At issue in the case is the extent to which a taxpayer may investigate the underlying reasons or motivations for the IRS’s issuance of a summons, a subpoena-like document that allows the IRS to demand documents, interview witnesses, and seek other information during the course of an examination.  Under IRC § 7602, the IRS may issue a summons to:

a person liable for the tax or required to perform the act, or any officer or employee of such person, or any person having possession, custody, or care of books of account containing entries relating to the business of the person liable for tax or required to perform the act, or any other person the Secretary may deem proper, to appear before the Secretary at a time and place named in the summons and to produce such books, papers, records, or other data, and to give such testimony, under oath, as may be relevant or material to such inquiry.

IRS SUMMONS POWER

The IRS’s summons power is immense, and the limitations placed on it, either by statute or by the courts, are limited.  The basic limitations placed on the IRS summons power were set forth in a seminal case, United States v. Powell, 379 U.S. 48 (1964), in which the Supreme Court held that in order to enforce a summons against an uncooperative recipient, the IRS must establish that (1) the examination is being conducted for a legitimate purpose; (2) the information sought may be relevant to that purpose; (3) the IRS does not already possess the information sought; and (4) the IRS has followed all necessary administrative steps, particularly regarding notice and service of the summons.

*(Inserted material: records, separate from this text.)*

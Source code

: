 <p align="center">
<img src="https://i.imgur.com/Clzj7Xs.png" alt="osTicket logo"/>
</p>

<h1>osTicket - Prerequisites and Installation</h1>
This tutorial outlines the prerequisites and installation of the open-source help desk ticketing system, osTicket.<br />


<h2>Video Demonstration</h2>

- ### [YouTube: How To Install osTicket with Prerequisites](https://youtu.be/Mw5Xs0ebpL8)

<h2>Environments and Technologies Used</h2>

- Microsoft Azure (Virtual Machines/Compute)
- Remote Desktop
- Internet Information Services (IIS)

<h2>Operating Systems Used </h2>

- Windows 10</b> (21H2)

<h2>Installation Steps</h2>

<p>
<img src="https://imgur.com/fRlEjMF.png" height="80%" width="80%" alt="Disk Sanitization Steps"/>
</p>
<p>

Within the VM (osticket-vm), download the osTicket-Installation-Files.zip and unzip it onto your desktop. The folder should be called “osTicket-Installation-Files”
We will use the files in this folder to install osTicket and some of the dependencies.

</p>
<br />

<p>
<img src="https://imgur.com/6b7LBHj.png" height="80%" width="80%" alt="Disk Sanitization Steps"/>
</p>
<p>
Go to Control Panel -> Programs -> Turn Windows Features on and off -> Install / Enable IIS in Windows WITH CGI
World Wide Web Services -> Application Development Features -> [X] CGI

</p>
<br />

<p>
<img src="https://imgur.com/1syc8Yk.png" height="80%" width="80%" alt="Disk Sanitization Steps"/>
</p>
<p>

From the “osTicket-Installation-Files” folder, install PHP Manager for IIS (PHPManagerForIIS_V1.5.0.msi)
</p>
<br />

The Service’s burden to prove these matters is “slight.” An affidavit from the examiner attesting to these facts is sufficient. United States v. Samuels, Kramer and Co., 712 F.2d 1342, 1345 (9th Cir. 1983).

Once the IRS makes it prima facie showing, the burden shifts to the party opposing the summons to either disprove one of the four Powell elements or convince the court that enforcement of the summons would constitute an abuse of the court’s discretion.

Appropriate defenses to summons enforcement include asserting that (1) the summons was issued after the IRS had recommended criminal prosecution to the Department of Justice; (2) the summons was issued in bad faith; (3) the materials sought are already in the possession of the IRS; and, (4) the materials sought by the IRS are protected by either the attorney-client privilege, the work-product doctrine, or other traditional privileges and limitations. United States v. Riewe 676 F.2d 418, 420 n.1 (10th Cir. 1982).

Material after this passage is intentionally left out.